- [ABOUT THIS TASK] Determine how many lines in the records include "design". Write the number and nothing more.

[Rendered images with source text]
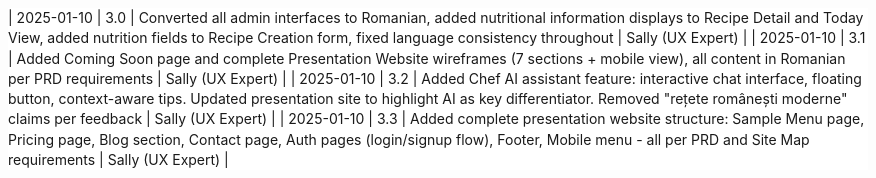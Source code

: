 | 2025-01-10 | 3.0     | Converted all admin interfaces to Romanian, added nutritional information displays to Recipe Detail and Today View, added nutrition fields to Recipe Creation form, fixed language consistency throughout                 | Sally (UX Expert) |
| 2025-01-10 | 3.1     | Added Coming Soon page and complete Presentation Website wireframes (7 sections + mobile view), all content in Romanian per PRD requirements                                                                              | Sally (UX Expert) |
| 2025-01-10 | 3.2     | Added Chef AI assistant feature: interactive chat interface, floating button, context-aware tips. Updated presentation site to highlight AI as key differentiator. Removed "rețete românești moderne" claims per feedback | Sally (UX Expert) |
| 2025-01-10 | 3.3     | Added complete presentation website structure: Sample Menu page, Pricing page, Blog section, Contact page, Auth pages (login/signup flow), Footer, Mobile menu - all per PRD and Site Map requirements                    | Sally (UX Expert) |
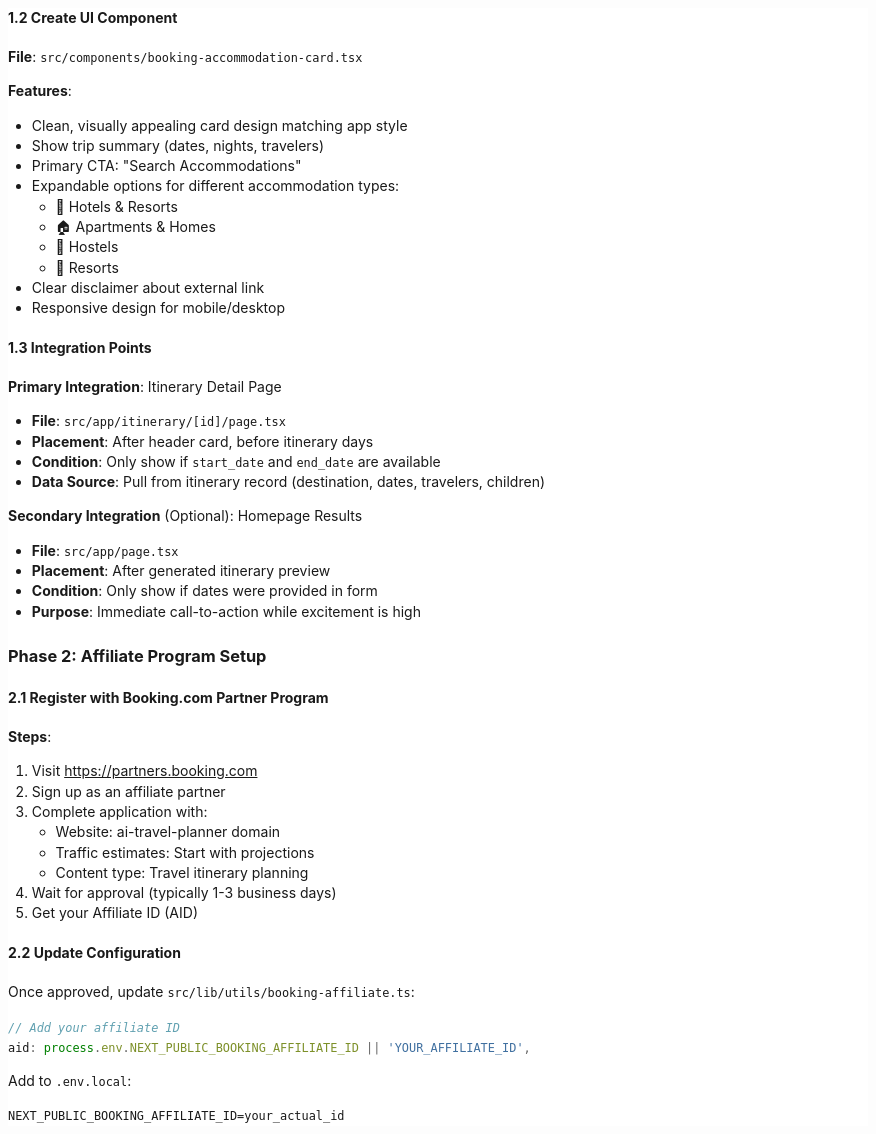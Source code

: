#### 1.2 Create UI Component

**File**: `src/components/booking-accommodation-card.tsx`

**Features**:
- Clean, visually appealing card design matching app style
- Show trip summary (dates, nights, travelers)
- Primary CTA: "Search Accommodations"
- Expandable options for different accommodation types:
  - 🏨 Hotels & Resorts
  - 🏠 Apartments & Homes
  - 🏢 Hostels
  - 🌴 Resorts
- Clear disclaimer about external link
- Responsive design for mobile/desktop

#### 1.3 Integration Points

**Primary Integration**: Itinerary Detail Page
- **File**: `src/app/itinerary/[id]/page.tsx`
- **Placement**: After header card, before itinerary days
- **Condition**: Only show if `start_date` and `end_date` are available
- **Data Source**: Pull from itinerary record (destination, dates, travelers, children)

**Secondary Integration** (Optional): Homepage Results
- **File**: `src/app/page.tsx`
- **Placement**: After generated itinerary preview
- **Condition**: Only show if dates were provided in form
- **Purpose**: Immediate call-to-action while excitement is high

### Phase 2: Affiliate Program Setup

#### 2.1 Register with Booking.com Partner Program

**Steps**:
1. Visit https://partners.booking.com
2. Sign up as an affiliate partner
3. Complete application with:
   - Website: ai-travel-planner domain
   - Traffic estimates: Start with projections
   - Content type: Travel itinerary planning
4. Wait for approval (typically 1-3 business days)
5. Get your Affiliate ID (AID)

#### 2.2 Update Configuration

Once approved, update `src/lib/utils/booking-affiliate.ts`:

```typescript
// Add your affiliate ID
aid: process.env.NEXT_PUBLIC_BOOKING_AFFILIATE_ID || 'YOUR_AFFILIATE_ID',
```

Add to `.env.local`:
```
NEXT_PUBLIC_BOOKING_AFFILIATE_ID=your_actual_id
```
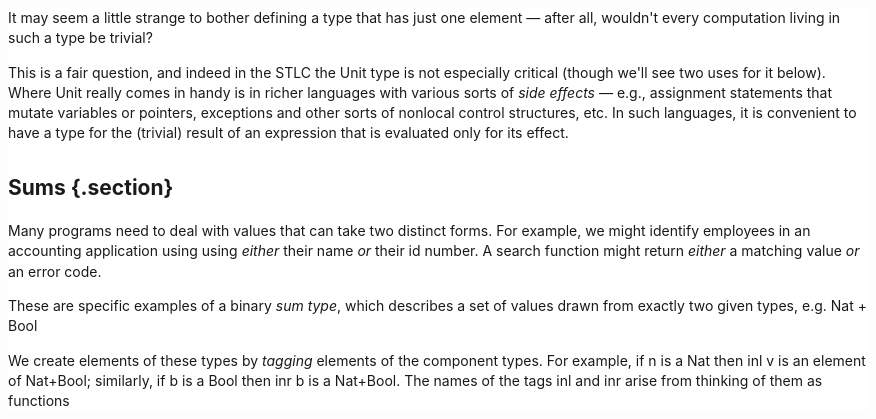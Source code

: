 It may seem a little strange to bother defining a type that has just one
element — after all, wouldn't every computation living in such a type be
trivial?
<div class="paragraph">

</div>

This is a fair question, and indeed in the STLC the <span
class="inlinecode"><span class="id" type="var">Unit</span></span> type
is not especially critical (though we'll see two uses for it below).
Where <span class="inlinecode"><span class="id"
type="var">Unit</span></span> really comes in handy is in richer
languages with various sorts of *side effects* — e.g., assignment
statements that mutate variables or pointers, exceptions and other sorts
of nonlocal control structures, etc. In such languages, it is convenient
to have a type for the (trivial) result of an expression that is
evaluated only for its effect.
<div class="paragraph">

</div>

Sums {.section}
----

<div class="paragraph">

</div>

Many programs need to deal with values that can take two distinct forms.
For example, we might identify employees in an accounting application
using using *either* their name *or* their id number. A search function
might return *either* a matching value *or* an error code.
<div class="paragraph">

</div>

These are specific examples of a binary *sum type*, which describes a
set of values drawn from exactly two given types, e.g.
           Nat + Bool

<div class="paragraph">

</div>

We create elements of these types by *tagging* elements of the component
types. For example, if <span class="inlinecode"><span class="id"
type="var">n</span></span> is a <span class="inlinecode"><span
class="id" type="var">Nat</span></span> then <span
class="inlinecode"><span class="id" type="var">inl</span></span> <span
class="inlinecode"><span class="id" type="var">v</span></span> is an
element of <span class="inlinecode"><span class="id"
type="var">Nat</span>+<span class="id" type="var">Bool</span></span>;
similarly, if <span class="inlinecode"><span class="id"
type="var">b</span></span> is a <span class="inlinecode"><span
class="id" type="var">Bool</span></span> then <span
class="inlinecode"><span class="id" type="var">inr</span></span> <span
class="inlinecode"><span class="id" type="var">b</span></span> is a
<span class="inlinecode"><span class="id" type="var">Nat</span>+<span
class="id" type="var">Bool</span></span>. The names of the tags <span
class="inlinecode"><span class="id" type="var">inl</span></span> and
<span class="inlinecode"><span class="id" type="var">inr</span></span>
arise from thinking of them as functions
<div class="paragraph">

- [ANSWER AREA] 2